AIM OF THE TASK: Could you state how many lines of the material hold "subsection"? Include nothing beyond the number.

** INFORMATION PROVIDED follows **

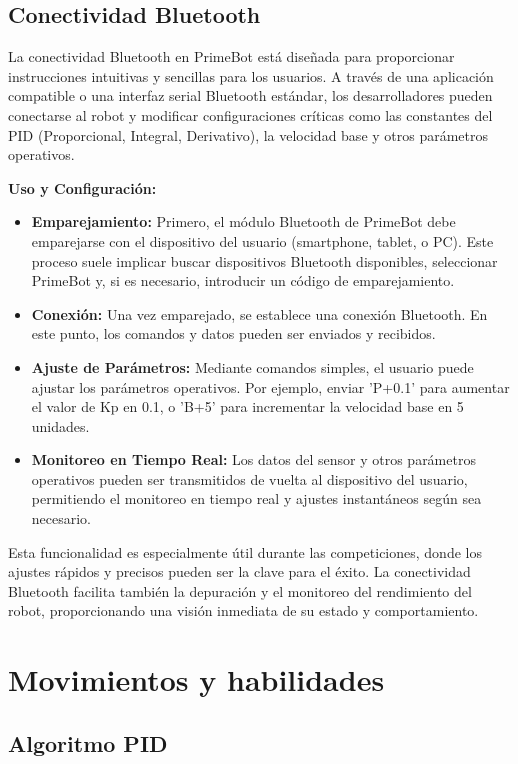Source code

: \subsection{Conectividad Bluetooth}
La conectividad Bluetooth en PrimeBot está diseñada para proporcionar instrucciones intuitivas y sencillas para los usuarios. A través de una aplicación compatible o una interfaz serial Bluetooth estándar, los desarrolladores pueden conectarse al robot y modificar configuraciones críticas como las constantes del PID (Proporcional, Integral, Derivativo), la velocidad base y otros parámetros operativos.

\textbf{Uso y Configuración:}
\begin{itemize}
	\item \textbf{Emparejamiento:} Primero, el módulo Bluetooth de PrimeBot debe emparejarse con el dispositivo del usuario (smartphone, tablet, o PC). Este proceso suele implicar buscar dispositivos Bluetooth disponibles, seleccionar PrimeBot y, si es necesario, introducir un código de emparejamiento.
	\item \textbf{Conexión:} Una vez emparejado, se establece una conexión Bluetooth. En este punto, los comandos y datos pueden ser enviados y recibidos.
	\item \textbf{Ajuste de Parámetros:} Mediante comandos simples, el usuario puede ajustar los parámetros operativos. Por ejemplo, enviar 'P+0.1' para aumentar el valor de Kp en 0.1, o 'B+5' para incrementar la velocidad base en 5 unidades.
	\item \textbf{Monitoreo en Tiempo Real:} Los datos del sensor y otros parámetros operativos pueden ser transmitidos de vuelta al dispositivo del usuario, permitiendo el monitoreo en tiempo real y ajustes instantáneos según sea necesario.
\end{itemize}
Esta funcionalidad es especialmente útil durante las competiciones, donde los ajustes rápidos y precisos pueden ser la clave para el éxito. La conectividad Bluetooth facilita también la depuración y el monitoreo del rendimiento del robot, proporcionando una visión inmediata de su estado y comportamiento.


\section{Movimientos y habilidades}\label{movimientos}

\subsection{Algoritmo PID}\label{algoritmo-pid}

** End of INFORMATION PROVIDED **

RESPONSE BELOW: 2